The Property Institute has expressed concern about the growth of "sum-insured" valuation companies, and Land Information Minister Maurice Williamson has sought advice on the issue.
Since insurance companies began refusing to insure homes on a full-replacement, whatever-the-cost basis, in favour of a cap on how much they will pay out in the event of disaster, numerous private companies have started offering valuation services.
However, some of them do not have registered valuers or quantity surveyors on their staff - and so cannot be challenged if they get their valuations wrong. If valuations are wrong, customers can end up underinsured if disaster strikes, or they may be paying more than they need to for a policy.
Wellington resident Tracy Hinton bought a report from one of the new companies, Sum Insured Associates, at a discounted rate through internet site Groupy.
She paid $387 for the report, which normally costs $774. "They were on site for no more than 30 minutes, they took measurements and asked if they could take photos too," Hinton said.
"[They] left saying that an email report will be sent within the week."
When it arrived, she was surprised by the lack of information in it, as well as inaccuracies. The report said the house had a open fire, which it does not, and did not mention anything about the building materials used, she said.
It estimated the sum insured at $424,000. But Hinton says she does not know if she can trust that figure. "I have no idea if it is right . . . I spotted one inaccuracy, what else is wrong?"
Sum Insured Associates director Scott Stevens said none of his staff were registered valuers or quantity surveyors.
He believed his firm could do a better job than most ordinary people at estimating how much a house should be insured for. "They can do it themselves or, if they want to go to the other extreme, they can get a valuer to do it."
In Hinton's case, he said the house did have an open fireplace, which had been blocked up by a gas heater. The company did not have indemnity insurance to cover mistakes and could not be taken to the valuers' disciplinary board if a property was underinsured as a result of its valuations, he said.

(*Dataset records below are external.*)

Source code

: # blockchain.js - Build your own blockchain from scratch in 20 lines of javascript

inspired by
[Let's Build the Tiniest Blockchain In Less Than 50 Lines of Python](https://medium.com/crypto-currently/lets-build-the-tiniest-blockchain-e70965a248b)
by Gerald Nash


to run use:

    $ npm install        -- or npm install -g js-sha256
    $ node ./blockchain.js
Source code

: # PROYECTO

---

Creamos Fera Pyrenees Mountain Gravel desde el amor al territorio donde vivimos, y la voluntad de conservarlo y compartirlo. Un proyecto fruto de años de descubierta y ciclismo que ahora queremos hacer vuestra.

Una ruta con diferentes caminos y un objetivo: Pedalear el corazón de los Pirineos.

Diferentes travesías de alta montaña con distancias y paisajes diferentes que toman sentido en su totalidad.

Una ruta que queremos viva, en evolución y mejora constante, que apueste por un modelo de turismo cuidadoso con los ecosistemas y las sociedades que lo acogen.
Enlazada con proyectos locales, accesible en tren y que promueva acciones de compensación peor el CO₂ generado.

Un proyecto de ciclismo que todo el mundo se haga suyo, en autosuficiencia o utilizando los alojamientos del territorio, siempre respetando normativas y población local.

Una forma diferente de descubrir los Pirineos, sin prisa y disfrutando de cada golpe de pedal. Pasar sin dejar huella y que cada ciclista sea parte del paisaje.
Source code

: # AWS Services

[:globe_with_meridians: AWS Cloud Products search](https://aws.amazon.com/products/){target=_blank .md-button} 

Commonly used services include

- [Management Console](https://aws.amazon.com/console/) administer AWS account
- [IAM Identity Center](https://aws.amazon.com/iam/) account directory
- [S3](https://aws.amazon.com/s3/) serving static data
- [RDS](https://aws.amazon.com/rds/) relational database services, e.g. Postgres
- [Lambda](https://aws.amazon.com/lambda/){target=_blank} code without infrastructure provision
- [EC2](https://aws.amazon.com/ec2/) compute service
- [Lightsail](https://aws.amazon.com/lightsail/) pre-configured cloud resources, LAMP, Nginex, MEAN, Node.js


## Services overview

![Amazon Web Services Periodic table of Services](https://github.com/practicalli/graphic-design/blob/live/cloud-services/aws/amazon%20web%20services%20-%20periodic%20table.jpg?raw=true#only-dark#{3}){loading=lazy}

The Property Institute, representing valuers, said it was concerned by the growth of unqualified firms. Its chief executive David Clark said there was no regulation that specifically covered them. "There's nothing requiring that someone offering sum-insured valuations be a registered valuer or quantity surveyor."
There was also no requirement to have professional indemnity insurance. Williamson said last week it was the first time such concerns had been brought to his attention.
The Ministry of Business, Innovation and Employment said such services were covered under the Consumer Guarantees Act and Fair Trading Act.
"If the consumer can prove a breach of guarantee, they are entitled to remedies including consequential loss."
Over the past year insurance companies have moved almost completely to offering insurance on a "sum-insured" basis.
Previously insurers would pay to rebuild your home with no upper limit. Now the "sum-insured" value is as high as they will go.
The change was prompted by concerns from reinsurers after the Christchurch quakes.
Most sum-insured valuations are done by registered valuers and, if there is a dispute, customers can appeal to the Valuers Registration Board, which is responsible for discipline and standards.
Some businesses are offering valuations without being registered or having insurance to cover mistakes.